Democrat John Gregg said Indiana should get its own house in order before telling local governments how to improve theirs. He suspects there’s room for consolidation and combining of agencies within state government and perhaps elimination of obsolete boards.
Gregg said he believes in modernizing government but was bothered that the commission failed to solicit input from those affected. One of the more- contested proposals would have transferred duties of the county auditor, treasurer, recorder, assessor, surveyor, sheriff and coroner to a single-county executive and his appointees. Folks in those positions should have been consulted, he said.

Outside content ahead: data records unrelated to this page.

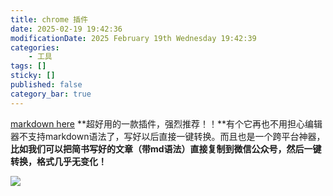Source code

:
 ```yaml
---
title: chrome 插件
date: 2025-02-19 19:42:36
modificationDate: 2025 February 19th Wednesday 19:42:39
categories: 
	- 工具
tags: []
sticky: []
published: false
category_bar: true
---
```


[markdown here](https://link.zhihu.com/?target=https%3A//link.jianshu.com/%3Ft%3Dhttp%3A//markdown-here.com/) **超好用的一款插件，强烈推荐！！**有个它再也不用担心编辑器不支持markdown语法了，写好以后直接一键转换。而且也是一个跨平台神器，**比如我们可以把简书写好的文章（带md语法）直接复制到微信公众号，然后一键转换，格式几乎无变化！**

  

![](https://pic1.zhimg.com/v2-8a387e976e816e48e907ff42efb91b90_1440w.jpg)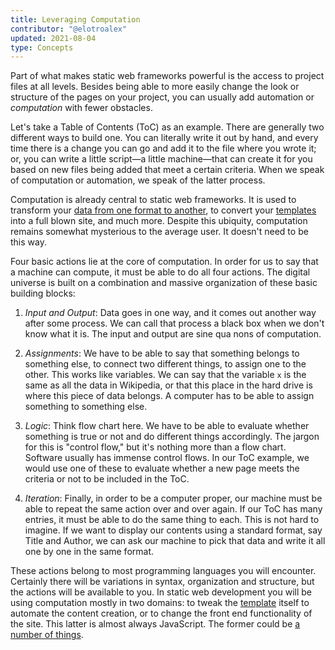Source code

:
 ```yaml
---
title: Leveraging Computation
contributor: "@elotroalex"
updated: 2021-08-04
type: Concepts
---
```


Part of what makes static web frameworks powerful is the access to project files at all levels. Besides being able to more easily change the look or structure of the pages on your project, you can usually add automation or *computation* with fewer obstacles.

Let's take a Table of Contents (ToC) as an example. There are generally two different ways to build one. You can literally write it out by hand, and every time there is a change you can go and add it to the file where you wrote it; or, you can write a little script—a little machine—that can create it for you based on new files being added that meet a certain criteria. When we speak of computation or automation, we speak of the latter process. 

Computation is already central to static web frameworks. It is used to transform your [data from one format to another](/concepts/data/), to convert your [templates](/concepts/templates/) into a full blown site, and much more. Despite this ubiquity, computation remains somewhat mysterious to the average user. It doesn't need to be this way.

Four basic actions lie at the core of computation. In order for us to say that a machine can compute, it must be able to do all four actions. The digital universe is built on a combination and massive organization of these basic building blocks:

1. *Input and Output*: Data goes in one way, and it comes out another way after some process. We can call that process a black box when we don't know what it is. The input and output are sine qua nons of computation. 

2. *Assignments*: We have to be able to say that something belongs to something else, to connect two different things, to assign one to the other. This works like variables. We can say that the variable `x` is the same as all the data in Wikipedia, or that this place in the hard drive is where this piece of data belongs. A computer has to be able to assign something to something else.

3. *Logic*: Think flow chart here. We have to be able to evaluate whether something is true or not and do different things accordingly. The jargon for this is "control flow," but it's nothing more than a flow chart. Software usually has immense control flows. In our ToC example, we would use one of these to evaluate whether a new page meets the criteria or not to be included in the ToC.

4. *Iteration*: Finally, in order to be a computer proper, our machine must be able to repeat the same action over and over again. If our ToC has many entries, it must be able to do the same thing to each. This is not hard to imagine. If we want to display our contents using a standard format, say Title and Author, we can ask our machine to pick that data and write it all one by one in the same format. 

These actions belong to most programming languages you will encounter. Certainly there will be variations in syntax, organization and structure, but the actions will be available to you. In static web development you will be using computation mostly in two domains: to tweak the [template](/concepts/templates/) itself to automate the content creation, or to change the front end functionality of the site. This latter is almost always JavaScript. The former could be [a number of things](https://en.wikipedia.org/wiki/Template_processor).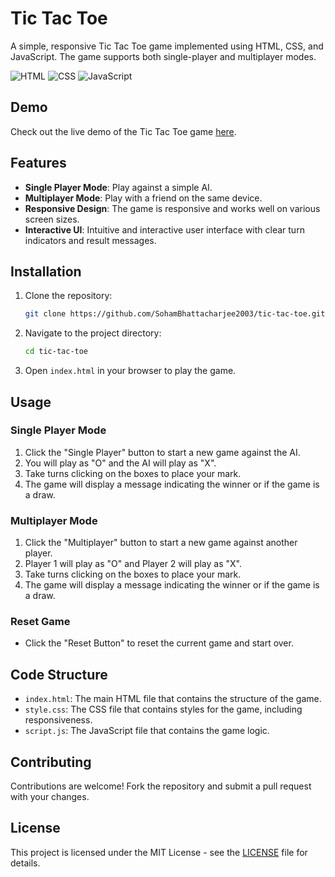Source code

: # Tic Tac Toe

A simple, responsive Tic Tac Toe game implemented using HTML, CSS, and JavaScript. The game supports both single-player and multiplayer modes.

![HTML](https://img.shields.io/badge/-HTML-orange?logo=html5&style=flat)
![CSS](https://img.shields.io/badge/-CSS-blue?logo=css3&style=flat)
![JavaScript](https://img.shields.io/badge/-JavaScript-yellow?logo=javascript&style=flat)

## Demo

Check out the live demo of the Tic Tac Toe game [here](https://tictactoebysohambhattacharjee.netlify.app/).

## Features

- **Single Player Mode**: Play against a simple AI.
- **Multiplayer Mode**: Play with a friend on the same device.
- **Responsive Design**: The game is responsive and works well on various screen sizes.
- **Interactive UI**: Intuitive and interactive user interface with clear turn indicators and result messages.

## Installation

1. Clone the repository:

    ```sh
    git clone https://github.com/SohamBhattacharjee2003/tic-tac-toe.git
    ```

2. Navigate to the project directory:

    ```sh
    cd tic-tac-toe
    ```

3. Open `index.html` in your browser to play the game.

## Usage

### Single Player Mode

1. Click the "Single Player" button to start a new game against the AI.
2. You will play as "O" and the AI will play as "X".
3. Take turns clicking on the boxes to place your mark.
4. The game will display a message indicating the winner or if the game is a draw.

### Multiplayer Mode

1. Click the "Multiplayer" button to start a new game against another player.
2. Player 1 will play as "O" and Player 2 will play as "X".
3. Take turns clicking on the boxes to place your mark.
4. The game will display a message indicating the winner or if the game is a draw.

### Reset Game

- Click the "Reset Button" to reset the current game and start over.

## Code Structure

- `index.html`: The main HTML file that contains the structure of the game.
- `style.css`: The CSS file that contains styles for the game, including responsiveness.
- `script.js`: The JavaScript file that contains the game logic.

## Contributing

Contributions are welcome! Fork the repository and submit a pull request with your changes.

## License

This project is licensed under the MIT License - see the [LICENSE](LICENSE) file for details.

“I’m not saying it wasn’t bipartisan. What I’m saying is it wasn’t inclusive of people who actually had local-government experience. It’s a fair question to ask why we elect certain officers. Should there be certain criteria for them?”
Less complicated for the candidates than township reform is their position on taxes. They plan to cut them. Neither has specifics yet.
“I think one has to be a realist,” Gregg said. “We saw in Washington, D.C., how in the early part of this decade we had these massive tax cuts and then we had massive spending at the same time . . . When you’re cutting taxes and you keep spending like a 16-year-old with mom's and dad’s credit card, it’s a recipe for disaster."
“Every Hoosier alive, dead and not yet born wants to pay less in taxes,” Gregg said. “No-brainer. I have no problem with that. We’ve got to be open, transparent and real honest if we're going to cut these various taxes. How’s it going to affect us? If we’re going to cut taxes, where’s the money going to come from?”
Pence said he’s studying several options for tax reform including lowering sales, income and/or business personal-property taxes. Any tax cut would be aimed at increasing competitiveness.
“I’m someone who’s always believed that lower, flatter, fairer rates invite investment and growth.”
Indiana's business climate scored a sixth-place finish nationally in /Site Selection/ magazine's 2011 rankings. /Area Development/ magazine rated it best in the Midwest and fifth overall in the United States.
It could be better, Pence said.
“Indiana is a relatively low-tax state but we’re an ‘all-of-the-above’ tax state. Almost all the states that rate higher than us for investment that creates jobs are states that either have no income tax or dramatically lower taxes in one area or another.”
Gregg said, “We’re tied with a lot of other states with the highest sales tax in the country. My question is: How did we get to be highest in the nation, because we’re a pretty conservative state.”
With the election still seven months away, the issues – if not all the answers – are coming into focus.